YOUR TASK: The answer must be a single number, namely how many lines in the entries below contain the string "valuable".

Records from a data source
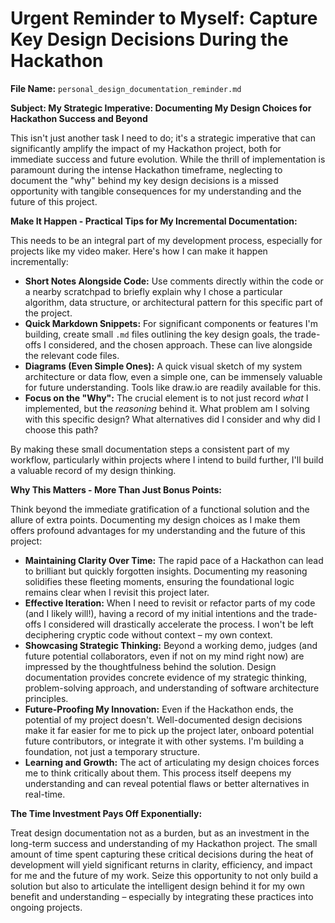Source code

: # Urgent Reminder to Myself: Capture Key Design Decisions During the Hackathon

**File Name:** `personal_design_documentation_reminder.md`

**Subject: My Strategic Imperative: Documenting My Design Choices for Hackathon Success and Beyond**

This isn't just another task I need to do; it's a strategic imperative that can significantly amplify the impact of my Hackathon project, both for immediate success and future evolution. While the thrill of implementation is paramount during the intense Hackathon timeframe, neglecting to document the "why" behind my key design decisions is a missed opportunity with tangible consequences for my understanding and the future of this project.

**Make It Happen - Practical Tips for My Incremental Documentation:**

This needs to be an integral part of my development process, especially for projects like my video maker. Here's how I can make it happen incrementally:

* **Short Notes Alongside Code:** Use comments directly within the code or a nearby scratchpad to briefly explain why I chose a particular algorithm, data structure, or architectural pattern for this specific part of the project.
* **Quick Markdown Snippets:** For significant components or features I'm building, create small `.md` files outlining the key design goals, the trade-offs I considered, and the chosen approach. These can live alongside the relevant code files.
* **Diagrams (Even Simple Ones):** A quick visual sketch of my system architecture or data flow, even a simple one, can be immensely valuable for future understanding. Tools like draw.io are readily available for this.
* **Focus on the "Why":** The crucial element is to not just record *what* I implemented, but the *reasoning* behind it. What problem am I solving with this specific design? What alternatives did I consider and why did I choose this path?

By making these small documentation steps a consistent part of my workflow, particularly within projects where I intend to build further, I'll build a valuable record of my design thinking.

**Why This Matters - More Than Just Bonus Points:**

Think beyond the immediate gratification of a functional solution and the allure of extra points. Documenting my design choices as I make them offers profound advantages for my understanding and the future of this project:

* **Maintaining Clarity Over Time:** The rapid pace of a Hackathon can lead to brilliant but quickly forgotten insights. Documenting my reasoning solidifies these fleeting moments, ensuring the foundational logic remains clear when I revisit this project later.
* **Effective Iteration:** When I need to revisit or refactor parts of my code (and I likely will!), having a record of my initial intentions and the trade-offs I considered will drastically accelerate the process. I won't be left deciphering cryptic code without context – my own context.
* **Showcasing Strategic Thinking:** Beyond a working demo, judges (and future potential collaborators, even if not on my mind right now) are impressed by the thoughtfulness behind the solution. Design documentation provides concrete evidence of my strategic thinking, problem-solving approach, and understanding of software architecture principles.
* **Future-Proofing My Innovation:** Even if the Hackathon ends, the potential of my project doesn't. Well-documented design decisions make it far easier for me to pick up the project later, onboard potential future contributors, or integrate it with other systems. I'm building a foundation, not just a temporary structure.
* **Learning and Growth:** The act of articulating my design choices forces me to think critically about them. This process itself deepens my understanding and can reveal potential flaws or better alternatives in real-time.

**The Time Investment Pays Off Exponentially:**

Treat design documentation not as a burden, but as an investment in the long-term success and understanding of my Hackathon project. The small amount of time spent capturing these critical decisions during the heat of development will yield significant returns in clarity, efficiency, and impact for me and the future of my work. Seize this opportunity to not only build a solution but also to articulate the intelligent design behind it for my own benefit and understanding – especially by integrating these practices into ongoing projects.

ANSWER SPACE: 2